Segundo a responsável, “poderá haver momentos” em que essa diferença se verifica, mas em média os valores praticados pela EDP Comercial são muito mais estáveis e menos sujeitos a volatilidade do que outros operadores elétricos.
Em relação ao gás, cujo preço disparou no verão do ano passado com a EDP a anunciar um aumento médio de €30 na fatura, Vera Pinto Pereira esclareceu que na altura a empresa perdeu cerca de 150 mil clientes, mas que continua com mais de meio milhão de consumidores particulares ao dia de hoje.
Questionado ainda sobre o mecanismo de exceção ibérica, cuja extensão até final de 2024 está a ser estudada pelos Governantes, Miguel Stilwell d’Andrade foi perentório: “A partir do momento em que continuamos a criar exceções, começamos a fragmentar a Europa. E não temos uma Europa integrada e única. Somos a favor de um mecanismo que seja comum a toda a Europa, desde que seja estável e previsível. O mercado funciona e funciona bem. Podemos não gostar do resultado, mas ele funciona. Somos defensores de que se possa melhorar o mercado integrado elétrico europeu. Mas acho que o mecanismo ibérico começa a ser um bocado redutor”.
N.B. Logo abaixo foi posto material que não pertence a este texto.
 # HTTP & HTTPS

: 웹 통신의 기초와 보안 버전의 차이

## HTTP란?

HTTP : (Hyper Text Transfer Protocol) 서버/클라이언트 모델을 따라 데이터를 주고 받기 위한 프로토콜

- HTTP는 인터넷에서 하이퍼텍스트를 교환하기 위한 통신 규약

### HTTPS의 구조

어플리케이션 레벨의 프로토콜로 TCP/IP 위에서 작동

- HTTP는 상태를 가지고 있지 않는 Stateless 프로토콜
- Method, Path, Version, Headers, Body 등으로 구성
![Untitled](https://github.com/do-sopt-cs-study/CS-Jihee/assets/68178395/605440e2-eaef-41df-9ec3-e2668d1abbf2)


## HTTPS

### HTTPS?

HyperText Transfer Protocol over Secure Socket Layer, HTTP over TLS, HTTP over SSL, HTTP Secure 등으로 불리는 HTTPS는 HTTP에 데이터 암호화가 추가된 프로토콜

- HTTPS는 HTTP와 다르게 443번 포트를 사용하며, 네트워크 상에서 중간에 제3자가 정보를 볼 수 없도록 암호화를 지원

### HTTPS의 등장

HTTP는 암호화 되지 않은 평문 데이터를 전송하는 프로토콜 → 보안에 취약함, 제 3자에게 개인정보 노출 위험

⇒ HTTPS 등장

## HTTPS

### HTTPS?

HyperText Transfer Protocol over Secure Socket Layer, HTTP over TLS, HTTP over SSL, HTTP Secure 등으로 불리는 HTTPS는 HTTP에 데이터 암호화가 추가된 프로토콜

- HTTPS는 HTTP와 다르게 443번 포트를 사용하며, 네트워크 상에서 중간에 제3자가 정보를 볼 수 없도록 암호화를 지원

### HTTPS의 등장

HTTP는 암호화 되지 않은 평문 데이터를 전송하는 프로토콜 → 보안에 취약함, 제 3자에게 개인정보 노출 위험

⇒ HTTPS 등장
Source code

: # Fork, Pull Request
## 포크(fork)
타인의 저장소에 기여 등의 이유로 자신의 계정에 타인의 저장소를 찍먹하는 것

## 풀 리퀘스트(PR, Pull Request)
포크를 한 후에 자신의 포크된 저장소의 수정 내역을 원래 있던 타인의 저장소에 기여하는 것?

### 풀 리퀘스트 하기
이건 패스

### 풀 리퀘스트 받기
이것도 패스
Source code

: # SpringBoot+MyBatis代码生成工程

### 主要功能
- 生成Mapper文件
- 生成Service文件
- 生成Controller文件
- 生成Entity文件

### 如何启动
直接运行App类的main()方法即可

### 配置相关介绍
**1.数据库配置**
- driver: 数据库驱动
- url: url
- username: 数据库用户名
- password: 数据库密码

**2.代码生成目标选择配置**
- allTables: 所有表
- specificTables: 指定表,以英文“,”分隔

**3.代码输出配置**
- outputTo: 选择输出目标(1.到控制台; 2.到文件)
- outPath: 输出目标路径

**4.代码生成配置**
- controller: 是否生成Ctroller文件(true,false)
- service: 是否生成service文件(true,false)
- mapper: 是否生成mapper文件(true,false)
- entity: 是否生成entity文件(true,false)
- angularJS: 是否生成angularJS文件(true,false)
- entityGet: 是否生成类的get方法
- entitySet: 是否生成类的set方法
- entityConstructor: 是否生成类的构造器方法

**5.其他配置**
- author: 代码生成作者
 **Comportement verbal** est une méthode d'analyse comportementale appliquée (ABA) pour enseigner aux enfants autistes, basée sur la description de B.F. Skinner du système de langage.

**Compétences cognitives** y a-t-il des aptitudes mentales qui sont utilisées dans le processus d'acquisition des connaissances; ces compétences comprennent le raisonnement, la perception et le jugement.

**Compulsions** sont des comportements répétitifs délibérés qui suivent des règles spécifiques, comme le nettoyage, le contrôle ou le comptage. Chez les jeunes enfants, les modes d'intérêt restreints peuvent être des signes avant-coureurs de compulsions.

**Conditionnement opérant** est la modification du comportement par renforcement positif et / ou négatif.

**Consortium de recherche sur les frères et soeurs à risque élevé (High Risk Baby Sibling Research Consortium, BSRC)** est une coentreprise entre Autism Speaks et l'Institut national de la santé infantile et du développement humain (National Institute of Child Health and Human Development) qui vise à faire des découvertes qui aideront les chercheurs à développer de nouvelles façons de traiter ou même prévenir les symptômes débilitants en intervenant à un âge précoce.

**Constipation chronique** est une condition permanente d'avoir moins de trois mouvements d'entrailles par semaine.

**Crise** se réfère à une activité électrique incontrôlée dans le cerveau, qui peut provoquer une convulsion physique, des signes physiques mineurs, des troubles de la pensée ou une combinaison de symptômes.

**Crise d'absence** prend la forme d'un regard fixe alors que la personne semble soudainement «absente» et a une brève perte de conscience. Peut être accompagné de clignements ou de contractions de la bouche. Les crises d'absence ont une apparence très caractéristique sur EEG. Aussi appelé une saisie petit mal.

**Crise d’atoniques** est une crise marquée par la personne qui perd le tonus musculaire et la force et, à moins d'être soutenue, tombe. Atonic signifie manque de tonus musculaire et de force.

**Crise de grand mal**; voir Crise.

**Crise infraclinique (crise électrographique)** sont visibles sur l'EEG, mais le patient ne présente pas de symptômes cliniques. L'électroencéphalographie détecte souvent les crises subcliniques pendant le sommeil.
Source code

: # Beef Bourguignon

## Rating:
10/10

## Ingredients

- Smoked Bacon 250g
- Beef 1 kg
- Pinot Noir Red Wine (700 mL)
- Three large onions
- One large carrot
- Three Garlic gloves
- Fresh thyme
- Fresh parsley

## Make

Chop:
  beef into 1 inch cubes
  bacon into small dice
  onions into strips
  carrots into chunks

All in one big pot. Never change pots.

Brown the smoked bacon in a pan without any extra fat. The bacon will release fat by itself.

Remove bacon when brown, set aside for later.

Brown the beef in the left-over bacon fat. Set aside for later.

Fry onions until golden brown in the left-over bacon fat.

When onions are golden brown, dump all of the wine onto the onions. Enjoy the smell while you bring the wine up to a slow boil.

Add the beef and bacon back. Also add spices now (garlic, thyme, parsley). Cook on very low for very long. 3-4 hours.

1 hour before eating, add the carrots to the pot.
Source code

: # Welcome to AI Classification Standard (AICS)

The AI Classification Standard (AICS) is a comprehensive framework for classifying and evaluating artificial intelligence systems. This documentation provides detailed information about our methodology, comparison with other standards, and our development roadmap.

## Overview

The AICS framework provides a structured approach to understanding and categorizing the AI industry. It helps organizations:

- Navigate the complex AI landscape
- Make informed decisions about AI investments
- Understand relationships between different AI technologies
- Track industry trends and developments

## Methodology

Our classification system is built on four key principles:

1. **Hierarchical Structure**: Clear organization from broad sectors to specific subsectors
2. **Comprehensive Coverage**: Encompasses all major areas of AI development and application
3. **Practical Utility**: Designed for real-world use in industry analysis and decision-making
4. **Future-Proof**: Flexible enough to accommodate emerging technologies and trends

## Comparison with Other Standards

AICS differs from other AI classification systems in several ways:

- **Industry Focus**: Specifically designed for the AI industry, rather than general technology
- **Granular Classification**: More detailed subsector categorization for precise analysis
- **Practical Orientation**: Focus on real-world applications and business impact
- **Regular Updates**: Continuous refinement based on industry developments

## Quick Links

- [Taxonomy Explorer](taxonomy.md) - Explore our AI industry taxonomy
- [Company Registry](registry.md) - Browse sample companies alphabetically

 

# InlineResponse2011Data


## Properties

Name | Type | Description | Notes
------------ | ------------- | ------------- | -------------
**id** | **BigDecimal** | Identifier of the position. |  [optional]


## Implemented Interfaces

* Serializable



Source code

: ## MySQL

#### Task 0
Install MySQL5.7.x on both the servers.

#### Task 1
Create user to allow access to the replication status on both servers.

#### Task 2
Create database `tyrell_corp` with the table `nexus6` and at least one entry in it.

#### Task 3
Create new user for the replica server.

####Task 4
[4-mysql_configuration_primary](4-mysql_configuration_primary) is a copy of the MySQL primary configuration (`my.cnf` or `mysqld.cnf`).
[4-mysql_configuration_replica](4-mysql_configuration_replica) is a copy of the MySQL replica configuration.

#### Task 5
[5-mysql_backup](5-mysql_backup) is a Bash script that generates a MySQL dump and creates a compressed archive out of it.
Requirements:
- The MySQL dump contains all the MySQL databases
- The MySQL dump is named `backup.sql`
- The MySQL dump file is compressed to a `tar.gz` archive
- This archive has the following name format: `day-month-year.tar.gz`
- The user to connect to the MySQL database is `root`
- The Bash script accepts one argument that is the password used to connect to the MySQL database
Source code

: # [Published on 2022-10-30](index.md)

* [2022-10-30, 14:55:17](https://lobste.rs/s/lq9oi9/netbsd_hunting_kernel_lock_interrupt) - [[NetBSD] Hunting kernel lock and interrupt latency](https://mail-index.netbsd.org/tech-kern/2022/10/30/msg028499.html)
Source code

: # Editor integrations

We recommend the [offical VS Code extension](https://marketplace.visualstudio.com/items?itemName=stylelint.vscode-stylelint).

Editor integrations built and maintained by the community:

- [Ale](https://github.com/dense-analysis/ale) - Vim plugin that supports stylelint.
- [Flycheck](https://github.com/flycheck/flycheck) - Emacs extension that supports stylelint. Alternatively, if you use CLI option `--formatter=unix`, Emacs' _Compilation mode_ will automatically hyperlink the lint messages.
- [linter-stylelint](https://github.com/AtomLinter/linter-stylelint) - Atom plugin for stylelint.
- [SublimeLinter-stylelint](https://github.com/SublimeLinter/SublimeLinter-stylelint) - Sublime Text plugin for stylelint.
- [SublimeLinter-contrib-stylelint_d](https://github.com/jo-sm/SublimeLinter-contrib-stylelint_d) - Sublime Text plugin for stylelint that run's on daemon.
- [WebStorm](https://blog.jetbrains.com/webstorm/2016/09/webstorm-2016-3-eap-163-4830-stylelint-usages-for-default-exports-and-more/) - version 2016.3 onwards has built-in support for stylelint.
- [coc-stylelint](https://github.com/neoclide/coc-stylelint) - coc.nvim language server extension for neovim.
Política de dividendos muda
À espera de garantir um lucro entre €1,4 e €1,5 mil milhões em 2026, e um EBITDA recorrente na ordem dos €5,7 mil milhões, a EDP não vai alterar a sua política de dividendos, que prevê um rácio de payout de 60-70%, com um prémio mínimo por título de €0,20. Em relação à atividade do ano passado, o dividendo atribuído foi de €0,19 por ação.
Stilwell d’Andrade justificou esta tomada de decisão com o alinhamento com o setor, admitindo que o payout desce, mas que o estabelecimento do prémio mínimo lhe permite ser tão competitivo quanto os seus congéneres.